The second example illuminates a different kind of obsolescence. Using a previously unknown vulnerability in the Cold Fusion web server/content management platform, attackers were able to gain access to critical customer information at the server hosting company Linode. There are indications that the Linode network was compromised for weeks before discovery.
Cold Fusion represents the potential risks of evolution and attrition in the server marketplace. Ten years ago CF was a major website development and deployment platform, but as other, often open platforms have gained prominence, the earlier generation of proprietary systems like Cold Fusion have lost significant market share. And as that happens, it is very common that the vendor’s investment in those aging, declining products is also reduced. In the case of Cold Fusion, there has not been significant development work since 2009, and yet many large organizations, including government agencies and institutions, have continued to use the platform due to their large investment and institutional expertise. But without ongoing development and a thriving user community, vulnerabilities can be discovered and quietly exploited over longer periods of time than for other, more modern products.
The lesson here is not a new one - keep all your systems upgraded and patched to reduce exposure to exploits and vulnerabilities.
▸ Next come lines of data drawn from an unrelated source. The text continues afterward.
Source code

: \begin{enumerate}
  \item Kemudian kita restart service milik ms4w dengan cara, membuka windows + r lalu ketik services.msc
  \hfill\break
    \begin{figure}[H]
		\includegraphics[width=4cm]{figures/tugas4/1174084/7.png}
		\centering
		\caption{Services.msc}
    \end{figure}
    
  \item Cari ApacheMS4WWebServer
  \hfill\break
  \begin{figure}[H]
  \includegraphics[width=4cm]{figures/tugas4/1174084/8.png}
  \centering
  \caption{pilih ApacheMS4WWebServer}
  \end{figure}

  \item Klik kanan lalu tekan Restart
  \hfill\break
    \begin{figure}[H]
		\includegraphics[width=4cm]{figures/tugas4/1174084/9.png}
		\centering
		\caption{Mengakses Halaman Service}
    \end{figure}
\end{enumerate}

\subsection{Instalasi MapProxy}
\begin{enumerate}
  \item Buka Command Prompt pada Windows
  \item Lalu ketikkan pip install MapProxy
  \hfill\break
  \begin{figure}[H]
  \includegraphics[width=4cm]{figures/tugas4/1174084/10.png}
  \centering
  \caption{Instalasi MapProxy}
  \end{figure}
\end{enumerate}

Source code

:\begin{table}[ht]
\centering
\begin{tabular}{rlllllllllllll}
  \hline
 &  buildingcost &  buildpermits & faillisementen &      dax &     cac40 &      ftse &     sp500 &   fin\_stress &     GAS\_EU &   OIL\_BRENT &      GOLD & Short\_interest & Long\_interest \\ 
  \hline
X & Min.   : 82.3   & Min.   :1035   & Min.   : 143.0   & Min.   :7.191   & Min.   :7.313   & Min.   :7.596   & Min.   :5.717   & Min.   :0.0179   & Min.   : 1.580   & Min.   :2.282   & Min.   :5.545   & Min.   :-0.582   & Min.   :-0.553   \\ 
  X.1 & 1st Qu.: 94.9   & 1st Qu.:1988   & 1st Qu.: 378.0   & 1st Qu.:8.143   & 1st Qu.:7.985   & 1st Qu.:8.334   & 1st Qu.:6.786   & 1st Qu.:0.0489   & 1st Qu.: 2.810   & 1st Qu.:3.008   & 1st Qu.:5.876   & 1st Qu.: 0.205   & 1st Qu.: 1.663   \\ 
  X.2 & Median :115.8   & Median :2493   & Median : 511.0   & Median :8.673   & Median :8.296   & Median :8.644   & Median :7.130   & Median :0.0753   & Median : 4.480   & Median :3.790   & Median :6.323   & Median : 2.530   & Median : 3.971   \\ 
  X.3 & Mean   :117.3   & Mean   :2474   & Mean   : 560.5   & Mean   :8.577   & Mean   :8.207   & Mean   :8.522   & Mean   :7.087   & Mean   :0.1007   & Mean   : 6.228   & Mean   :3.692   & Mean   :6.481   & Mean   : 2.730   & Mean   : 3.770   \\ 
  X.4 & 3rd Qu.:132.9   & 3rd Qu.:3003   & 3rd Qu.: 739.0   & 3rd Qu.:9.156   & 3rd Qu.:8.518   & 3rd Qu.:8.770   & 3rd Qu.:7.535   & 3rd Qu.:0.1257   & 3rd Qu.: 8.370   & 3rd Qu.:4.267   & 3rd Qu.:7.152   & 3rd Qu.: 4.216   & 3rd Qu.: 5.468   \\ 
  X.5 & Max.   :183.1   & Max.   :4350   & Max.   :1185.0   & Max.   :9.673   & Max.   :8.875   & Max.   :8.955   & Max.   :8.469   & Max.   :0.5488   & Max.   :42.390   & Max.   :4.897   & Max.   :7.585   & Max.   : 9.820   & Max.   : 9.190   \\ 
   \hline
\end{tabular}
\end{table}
Think of it more as a reminder of the critical nature of keeping your network and desktop infrastructure current. But there’s also a reality check - we build and maintain our networks in response to more than just optimal technological imperatives. And sometimes that causes us to make decisions that increase the vulnerability of our systems, servers, users and customers. That’s why it is critical that the security infrastructure includes the analytics and intelligence to detect these attacks in real time without waiting for a signature or a patch. In the absence of “perfect” security, there really is no option but to accept that some attacks are going to be successful, and we have to have a way to detect them before major damage is done.